Extracted data entries

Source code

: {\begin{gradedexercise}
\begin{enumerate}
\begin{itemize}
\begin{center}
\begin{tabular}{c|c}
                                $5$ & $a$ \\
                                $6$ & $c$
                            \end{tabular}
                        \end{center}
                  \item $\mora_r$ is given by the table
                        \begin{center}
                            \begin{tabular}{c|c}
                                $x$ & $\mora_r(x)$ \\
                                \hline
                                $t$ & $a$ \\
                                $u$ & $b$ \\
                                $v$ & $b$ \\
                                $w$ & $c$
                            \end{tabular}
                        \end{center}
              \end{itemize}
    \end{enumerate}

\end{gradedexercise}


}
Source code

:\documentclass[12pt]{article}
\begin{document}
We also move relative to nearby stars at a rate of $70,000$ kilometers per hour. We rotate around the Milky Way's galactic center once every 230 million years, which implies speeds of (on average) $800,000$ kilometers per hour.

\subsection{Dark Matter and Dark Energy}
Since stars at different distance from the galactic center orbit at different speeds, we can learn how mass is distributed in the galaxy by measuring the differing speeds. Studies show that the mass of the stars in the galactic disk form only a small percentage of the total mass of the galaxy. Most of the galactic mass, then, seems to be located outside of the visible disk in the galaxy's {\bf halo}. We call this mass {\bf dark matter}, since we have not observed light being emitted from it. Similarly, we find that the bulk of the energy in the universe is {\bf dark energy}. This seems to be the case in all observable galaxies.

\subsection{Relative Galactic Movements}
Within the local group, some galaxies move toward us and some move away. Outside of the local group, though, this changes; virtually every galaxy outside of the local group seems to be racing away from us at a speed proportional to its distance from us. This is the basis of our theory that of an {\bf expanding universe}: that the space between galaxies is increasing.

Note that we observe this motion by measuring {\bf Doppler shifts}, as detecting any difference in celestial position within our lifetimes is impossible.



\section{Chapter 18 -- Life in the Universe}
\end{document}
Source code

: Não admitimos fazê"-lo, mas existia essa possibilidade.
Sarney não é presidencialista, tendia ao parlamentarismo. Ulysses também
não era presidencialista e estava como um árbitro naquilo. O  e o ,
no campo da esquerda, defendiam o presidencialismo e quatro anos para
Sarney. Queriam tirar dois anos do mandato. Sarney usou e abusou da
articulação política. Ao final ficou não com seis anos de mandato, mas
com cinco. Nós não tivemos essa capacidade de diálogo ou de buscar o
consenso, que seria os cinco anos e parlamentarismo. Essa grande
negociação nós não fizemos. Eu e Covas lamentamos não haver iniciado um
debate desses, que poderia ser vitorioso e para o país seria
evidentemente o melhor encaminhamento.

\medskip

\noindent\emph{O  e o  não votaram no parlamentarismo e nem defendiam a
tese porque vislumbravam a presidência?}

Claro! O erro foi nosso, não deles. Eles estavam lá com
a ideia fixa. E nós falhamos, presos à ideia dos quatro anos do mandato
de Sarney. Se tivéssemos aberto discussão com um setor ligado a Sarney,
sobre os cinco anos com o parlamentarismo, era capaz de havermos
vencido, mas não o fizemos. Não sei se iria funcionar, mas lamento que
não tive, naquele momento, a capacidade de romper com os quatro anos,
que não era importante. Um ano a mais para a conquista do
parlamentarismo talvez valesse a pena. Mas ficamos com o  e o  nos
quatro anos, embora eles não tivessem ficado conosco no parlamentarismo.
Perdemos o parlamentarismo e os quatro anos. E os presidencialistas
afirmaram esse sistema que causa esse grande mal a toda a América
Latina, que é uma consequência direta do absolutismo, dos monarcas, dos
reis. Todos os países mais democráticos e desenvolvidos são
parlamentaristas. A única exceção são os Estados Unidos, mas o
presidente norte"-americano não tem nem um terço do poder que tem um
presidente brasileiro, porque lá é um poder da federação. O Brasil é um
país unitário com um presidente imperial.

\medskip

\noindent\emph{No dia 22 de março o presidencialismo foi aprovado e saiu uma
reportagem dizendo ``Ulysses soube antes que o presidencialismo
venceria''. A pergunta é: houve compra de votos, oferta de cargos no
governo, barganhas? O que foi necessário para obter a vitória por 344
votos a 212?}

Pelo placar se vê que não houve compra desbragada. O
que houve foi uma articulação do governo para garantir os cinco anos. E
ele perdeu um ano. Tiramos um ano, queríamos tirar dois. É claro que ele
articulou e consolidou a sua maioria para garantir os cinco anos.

==

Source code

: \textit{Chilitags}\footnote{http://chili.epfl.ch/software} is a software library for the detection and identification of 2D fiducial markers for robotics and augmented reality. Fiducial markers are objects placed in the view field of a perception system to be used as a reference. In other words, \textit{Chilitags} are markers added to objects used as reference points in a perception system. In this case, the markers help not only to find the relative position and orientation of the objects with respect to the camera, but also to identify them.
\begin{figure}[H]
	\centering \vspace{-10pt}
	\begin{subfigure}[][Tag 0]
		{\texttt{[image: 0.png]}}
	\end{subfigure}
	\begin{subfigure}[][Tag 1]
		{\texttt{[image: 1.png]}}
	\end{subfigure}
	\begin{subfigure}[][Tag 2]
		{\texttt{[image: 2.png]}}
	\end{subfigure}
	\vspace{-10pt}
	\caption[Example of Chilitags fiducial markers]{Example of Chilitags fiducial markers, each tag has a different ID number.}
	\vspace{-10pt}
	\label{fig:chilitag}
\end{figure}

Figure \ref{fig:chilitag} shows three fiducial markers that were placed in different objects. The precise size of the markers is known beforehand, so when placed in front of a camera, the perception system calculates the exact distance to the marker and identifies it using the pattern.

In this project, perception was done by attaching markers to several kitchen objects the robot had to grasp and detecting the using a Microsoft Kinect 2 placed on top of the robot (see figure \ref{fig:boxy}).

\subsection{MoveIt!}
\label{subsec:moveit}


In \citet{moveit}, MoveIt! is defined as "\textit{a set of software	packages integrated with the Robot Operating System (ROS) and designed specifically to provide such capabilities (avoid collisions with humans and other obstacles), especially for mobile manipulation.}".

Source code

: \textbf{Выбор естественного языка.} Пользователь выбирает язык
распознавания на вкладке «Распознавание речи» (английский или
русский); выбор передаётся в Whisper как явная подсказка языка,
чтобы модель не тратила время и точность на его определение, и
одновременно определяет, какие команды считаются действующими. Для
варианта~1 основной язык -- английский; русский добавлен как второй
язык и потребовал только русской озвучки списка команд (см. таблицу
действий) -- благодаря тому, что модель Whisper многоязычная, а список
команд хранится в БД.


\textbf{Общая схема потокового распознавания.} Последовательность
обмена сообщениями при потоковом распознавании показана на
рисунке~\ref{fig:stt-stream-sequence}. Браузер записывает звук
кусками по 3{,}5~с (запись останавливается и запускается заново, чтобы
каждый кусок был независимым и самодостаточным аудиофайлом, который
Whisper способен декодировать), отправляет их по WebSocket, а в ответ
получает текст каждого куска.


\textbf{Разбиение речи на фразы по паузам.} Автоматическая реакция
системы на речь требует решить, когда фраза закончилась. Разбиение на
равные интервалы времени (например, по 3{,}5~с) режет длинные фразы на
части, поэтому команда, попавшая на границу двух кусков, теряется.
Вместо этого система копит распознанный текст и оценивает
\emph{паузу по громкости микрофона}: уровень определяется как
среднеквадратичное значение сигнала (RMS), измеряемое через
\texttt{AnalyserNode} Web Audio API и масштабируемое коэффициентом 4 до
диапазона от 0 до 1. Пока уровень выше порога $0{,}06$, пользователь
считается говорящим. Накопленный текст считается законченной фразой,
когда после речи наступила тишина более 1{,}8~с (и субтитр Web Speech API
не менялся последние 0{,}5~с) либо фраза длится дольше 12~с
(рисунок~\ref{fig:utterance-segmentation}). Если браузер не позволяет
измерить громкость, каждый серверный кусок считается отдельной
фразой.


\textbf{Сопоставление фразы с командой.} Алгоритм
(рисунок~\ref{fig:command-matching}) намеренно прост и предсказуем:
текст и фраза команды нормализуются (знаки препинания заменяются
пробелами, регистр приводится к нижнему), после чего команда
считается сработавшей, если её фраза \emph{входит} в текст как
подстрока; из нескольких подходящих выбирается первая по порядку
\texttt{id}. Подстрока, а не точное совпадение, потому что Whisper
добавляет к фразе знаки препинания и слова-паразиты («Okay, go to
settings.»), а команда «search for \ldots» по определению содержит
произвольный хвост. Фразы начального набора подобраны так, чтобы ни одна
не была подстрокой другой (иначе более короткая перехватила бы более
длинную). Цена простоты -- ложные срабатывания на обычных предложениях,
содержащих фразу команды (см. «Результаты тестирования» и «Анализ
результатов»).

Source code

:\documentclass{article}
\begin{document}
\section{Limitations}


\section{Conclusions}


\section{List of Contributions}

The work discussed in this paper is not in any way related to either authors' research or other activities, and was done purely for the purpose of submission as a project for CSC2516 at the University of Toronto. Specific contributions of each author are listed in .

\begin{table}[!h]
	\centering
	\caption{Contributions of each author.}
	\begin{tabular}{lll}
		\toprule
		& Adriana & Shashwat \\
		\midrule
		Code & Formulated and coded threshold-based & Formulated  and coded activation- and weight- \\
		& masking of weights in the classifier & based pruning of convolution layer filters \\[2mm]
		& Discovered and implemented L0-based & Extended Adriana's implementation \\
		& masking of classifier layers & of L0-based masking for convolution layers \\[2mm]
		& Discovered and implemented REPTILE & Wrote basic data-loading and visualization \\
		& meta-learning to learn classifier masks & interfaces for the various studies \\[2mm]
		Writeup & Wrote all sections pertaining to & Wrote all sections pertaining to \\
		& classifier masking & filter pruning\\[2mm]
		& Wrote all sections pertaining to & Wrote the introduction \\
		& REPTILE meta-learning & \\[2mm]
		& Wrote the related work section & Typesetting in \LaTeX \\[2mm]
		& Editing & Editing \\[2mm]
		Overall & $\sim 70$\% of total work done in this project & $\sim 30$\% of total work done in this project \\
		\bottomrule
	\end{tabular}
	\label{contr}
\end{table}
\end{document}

==

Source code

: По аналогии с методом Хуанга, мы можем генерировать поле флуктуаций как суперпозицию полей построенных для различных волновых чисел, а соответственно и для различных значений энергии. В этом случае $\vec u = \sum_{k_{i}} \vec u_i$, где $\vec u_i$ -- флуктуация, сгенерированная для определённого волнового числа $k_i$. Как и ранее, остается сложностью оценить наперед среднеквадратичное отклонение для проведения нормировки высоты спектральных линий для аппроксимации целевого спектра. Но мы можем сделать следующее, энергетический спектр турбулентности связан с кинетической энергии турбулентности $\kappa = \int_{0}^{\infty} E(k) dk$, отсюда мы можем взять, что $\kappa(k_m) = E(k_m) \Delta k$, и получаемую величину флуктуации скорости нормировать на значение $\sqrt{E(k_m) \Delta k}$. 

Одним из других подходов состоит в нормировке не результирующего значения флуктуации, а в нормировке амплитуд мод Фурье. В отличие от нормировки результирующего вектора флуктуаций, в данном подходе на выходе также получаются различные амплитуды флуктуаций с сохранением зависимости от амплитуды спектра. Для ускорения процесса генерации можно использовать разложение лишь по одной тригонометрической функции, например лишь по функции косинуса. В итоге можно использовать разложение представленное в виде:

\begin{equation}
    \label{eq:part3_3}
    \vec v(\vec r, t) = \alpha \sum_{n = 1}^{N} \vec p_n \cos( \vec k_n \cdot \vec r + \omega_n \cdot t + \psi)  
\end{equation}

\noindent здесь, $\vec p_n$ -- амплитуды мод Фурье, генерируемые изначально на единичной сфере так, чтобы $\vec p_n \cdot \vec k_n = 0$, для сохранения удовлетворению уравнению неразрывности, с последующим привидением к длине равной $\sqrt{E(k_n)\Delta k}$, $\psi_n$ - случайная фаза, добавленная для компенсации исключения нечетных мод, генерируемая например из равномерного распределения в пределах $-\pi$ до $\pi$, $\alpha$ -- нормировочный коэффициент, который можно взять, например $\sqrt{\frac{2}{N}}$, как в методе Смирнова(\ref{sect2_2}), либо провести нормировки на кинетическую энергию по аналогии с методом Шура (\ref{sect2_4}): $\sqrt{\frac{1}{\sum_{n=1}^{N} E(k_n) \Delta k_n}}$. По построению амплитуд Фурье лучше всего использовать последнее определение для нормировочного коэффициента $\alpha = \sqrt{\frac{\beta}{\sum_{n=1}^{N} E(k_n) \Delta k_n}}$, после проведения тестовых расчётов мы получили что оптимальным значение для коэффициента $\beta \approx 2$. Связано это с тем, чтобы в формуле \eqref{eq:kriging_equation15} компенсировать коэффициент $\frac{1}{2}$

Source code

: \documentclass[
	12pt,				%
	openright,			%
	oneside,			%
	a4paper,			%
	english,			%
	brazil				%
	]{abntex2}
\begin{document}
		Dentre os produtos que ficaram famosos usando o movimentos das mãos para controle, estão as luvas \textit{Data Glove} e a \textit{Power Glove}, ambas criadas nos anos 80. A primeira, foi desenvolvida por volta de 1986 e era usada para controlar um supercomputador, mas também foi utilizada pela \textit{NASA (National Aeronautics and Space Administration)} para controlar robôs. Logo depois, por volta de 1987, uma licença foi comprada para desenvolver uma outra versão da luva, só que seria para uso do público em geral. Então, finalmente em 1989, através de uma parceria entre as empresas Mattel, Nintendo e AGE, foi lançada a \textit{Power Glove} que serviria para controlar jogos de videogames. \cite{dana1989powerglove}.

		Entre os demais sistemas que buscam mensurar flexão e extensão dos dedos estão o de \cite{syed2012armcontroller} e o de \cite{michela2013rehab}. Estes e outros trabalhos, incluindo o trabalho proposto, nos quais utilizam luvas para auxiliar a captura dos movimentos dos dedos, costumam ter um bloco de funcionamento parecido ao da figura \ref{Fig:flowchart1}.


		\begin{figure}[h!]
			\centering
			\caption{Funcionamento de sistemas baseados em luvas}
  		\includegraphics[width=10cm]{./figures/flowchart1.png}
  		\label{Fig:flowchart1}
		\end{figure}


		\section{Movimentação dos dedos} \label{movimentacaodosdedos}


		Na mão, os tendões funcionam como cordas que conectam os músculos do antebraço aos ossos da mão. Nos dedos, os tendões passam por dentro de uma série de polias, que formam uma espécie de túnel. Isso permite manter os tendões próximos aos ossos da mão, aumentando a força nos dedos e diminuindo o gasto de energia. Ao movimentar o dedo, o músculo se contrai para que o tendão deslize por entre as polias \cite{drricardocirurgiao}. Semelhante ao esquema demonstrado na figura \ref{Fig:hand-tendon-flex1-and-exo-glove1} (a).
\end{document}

### TASK DIRECTIONS
How many lines of these entries hold the string "distance"? Answer with the number alone.

### REPLY
3